Quote exactly, and only, the lines of the material below from the line with "但是,如果抛去vs和.net" through the line with "2．Using Shared Code".

----

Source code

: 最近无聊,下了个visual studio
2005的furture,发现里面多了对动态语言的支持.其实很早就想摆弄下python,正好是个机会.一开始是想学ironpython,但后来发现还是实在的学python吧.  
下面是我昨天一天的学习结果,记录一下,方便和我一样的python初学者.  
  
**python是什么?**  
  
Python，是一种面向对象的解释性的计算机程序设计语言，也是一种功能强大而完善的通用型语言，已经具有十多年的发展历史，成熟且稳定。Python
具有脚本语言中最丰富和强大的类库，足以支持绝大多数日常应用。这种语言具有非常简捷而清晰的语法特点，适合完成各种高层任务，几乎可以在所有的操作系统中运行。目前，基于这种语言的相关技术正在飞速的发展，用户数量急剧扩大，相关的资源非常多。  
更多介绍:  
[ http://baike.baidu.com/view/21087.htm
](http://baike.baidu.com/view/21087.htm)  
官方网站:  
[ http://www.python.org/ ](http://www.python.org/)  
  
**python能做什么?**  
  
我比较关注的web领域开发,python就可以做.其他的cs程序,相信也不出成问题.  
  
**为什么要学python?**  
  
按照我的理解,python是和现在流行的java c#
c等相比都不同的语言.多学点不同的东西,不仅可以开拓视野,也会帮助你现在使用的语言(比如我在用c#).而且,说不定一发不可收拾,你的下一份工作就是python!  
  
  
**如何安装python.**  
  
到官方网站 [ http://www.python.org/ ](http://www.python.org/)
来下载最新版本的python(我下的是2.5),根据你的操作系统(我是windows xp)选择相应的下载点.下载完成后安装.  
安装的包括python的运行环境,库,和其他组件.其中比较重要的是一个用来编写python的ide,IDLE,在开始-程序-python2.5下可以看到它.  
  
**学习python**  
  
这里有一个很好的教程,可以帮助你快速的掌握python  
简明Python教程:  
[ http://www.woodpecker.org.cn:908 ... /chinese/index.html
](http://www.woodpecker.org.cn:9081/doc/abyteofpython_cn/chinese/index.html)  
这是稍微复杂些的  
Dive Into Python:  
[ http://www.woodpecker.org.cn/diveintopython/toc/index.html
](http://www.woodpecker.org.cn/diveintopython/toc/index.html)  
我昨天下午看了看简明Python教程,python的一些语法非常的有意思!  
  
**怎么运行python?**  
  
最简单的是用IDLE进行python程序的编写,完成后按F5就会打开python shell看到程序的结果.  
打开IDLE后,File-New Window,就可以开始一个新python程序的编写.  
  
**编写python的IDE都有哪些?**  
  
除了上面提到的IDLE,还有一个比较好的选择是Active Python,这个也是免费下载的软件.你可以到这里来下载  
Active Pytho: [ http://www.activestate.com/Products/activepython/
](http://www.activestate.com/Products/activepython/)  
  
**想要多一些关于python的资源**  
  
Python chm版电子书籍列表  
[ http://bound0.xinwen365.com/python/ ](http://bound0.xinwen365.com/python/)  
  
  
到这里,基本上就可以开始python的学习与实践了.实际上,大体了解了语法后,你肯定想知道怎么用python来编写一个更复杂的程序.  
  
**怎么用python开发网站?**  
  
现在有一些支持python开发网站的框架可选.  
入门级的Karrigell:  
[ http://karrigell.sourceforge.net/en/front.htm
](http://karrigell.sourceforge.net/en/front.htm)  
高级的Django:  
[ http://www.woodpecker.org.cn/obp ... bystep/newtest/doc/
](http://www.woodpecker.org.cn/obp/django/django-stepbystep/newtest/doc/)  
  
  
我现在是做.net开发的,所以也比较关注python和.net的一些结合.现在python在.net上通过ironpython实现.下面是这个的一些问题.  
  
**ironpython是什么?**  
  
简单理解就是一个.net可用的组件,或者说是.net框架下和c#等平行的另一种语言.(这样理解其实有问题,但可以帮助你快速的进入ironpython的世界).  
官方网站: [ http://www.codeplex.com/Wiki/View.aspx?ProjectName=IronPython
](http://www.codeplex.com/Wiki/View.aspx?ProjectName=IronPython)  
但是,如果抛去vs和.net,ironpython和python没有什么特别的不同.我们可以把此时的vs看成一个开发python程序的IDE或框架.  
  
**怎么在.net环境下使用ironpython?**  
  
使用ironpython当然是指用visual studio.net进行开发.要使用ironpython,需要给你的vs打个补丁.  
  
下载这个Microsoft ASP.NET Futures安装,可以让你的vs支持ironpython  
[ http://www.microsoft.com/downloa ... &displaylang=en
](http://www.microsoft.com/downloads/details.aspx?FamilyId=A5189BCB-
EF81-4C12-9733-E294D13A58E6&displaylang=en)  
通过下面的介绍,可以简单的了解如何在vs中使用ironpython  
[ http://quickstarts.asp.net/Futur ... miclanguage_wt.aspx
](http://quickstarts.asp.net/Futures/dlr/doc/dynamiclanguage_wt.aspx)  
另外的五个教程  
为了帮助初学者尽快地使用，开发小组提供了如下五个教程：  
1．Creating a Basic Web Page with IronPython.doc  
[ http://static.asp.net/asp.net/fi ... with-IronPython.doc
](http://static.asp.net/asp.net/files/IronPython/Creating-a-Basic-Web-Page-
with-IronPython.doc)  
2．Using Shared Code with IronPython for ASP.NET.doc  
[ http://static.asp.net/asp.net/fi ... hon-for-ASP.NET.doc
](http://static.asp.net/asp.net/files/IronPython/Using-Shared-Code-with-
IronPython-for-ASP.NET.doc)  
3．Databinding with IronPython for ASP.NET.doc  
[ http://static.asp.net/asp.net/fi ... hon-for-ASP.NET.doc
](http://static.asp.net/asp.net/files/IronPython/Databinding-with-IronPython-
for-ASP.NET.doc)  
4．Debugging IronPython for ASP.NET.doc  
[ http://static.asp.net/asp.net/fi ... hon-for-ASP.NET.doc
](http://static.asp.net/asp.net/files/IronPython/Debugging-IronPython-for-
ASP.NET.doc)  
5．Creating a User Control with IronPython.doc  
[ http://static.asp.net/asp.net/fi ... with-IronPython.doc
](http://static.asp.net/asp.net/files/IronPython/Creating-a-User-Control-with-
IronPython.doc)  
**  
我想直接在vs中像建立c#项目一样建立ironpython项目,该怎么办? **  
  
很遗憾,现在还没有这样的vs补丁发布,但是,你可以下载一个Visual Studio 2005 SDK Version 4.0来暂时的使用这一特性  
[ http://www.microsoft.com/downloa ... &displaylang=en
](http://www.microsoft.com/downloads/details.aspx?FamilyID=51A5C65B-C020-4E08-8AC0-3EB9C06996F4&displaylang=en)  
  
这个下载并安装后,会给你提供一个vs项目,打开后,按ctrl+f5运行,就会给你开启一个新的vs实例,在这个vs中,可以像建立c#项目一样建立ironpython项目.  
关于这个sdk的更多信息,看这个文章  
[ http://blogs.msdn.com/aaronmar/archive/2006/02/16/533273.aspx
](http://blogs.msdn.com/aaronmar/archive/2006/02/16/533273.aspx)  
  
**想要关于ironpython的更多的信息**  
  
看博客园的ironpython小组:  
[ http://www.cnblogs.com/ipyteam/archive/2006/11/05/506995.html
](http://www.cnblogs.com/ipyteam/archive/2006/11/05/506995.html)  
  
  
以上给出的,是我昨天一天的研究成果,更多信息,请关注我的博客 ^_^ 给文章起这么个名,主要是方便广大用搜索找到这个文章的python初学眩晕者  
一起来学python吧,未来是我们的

----

Output of the task:
但是,如果抛去vs和.net,ironpython和python没有什么特别的不同.我们可以把此时的vs看成一个开发python程序的IDE或框架.  
  
**怎么在.net环境下使用ironpython?**  
  
使用ironpython当然是指用visual studio.net进行开发.要使用ironpython,需要给你的vs打个补丁.  
  
下载这个Microsoft ASP.NET Futures安装,可以让你的vs支持ironpython  
[ http://www.microsoft.com/downloa ... &displaylang=en
](http://www.microsoft.com/downloads/details.aspx?FamilyId=A5189BCB-
EF81-4C12-9733-E294D13A58E6&displaylang=en)  
通过下面的介绍,可以简单的了解如何在vs中使用ironpython  
[ http://quickstarts.asp.net/Futur ... miclanguage_wt.aspx
](http://quickstarts.asp.net/Futures/dlr/doc/dynamiclanguage_wt.aspx)  
另外的五个教程  
为了帮助初学者尽快地使用，开发小组提供了如下五个教程：  
1．Creating a Basic Web Page with IronPython.doc  
[ http://static.asp.net/asp.net/fi ... with-IronPython.doc
](http://static.asp.net/asp.net/files/IronPython/Creating-a-Basic-Web-Page-
with-IronPython.doc)  
2．Using Shared Code with IronPython for ASP.NET.doc  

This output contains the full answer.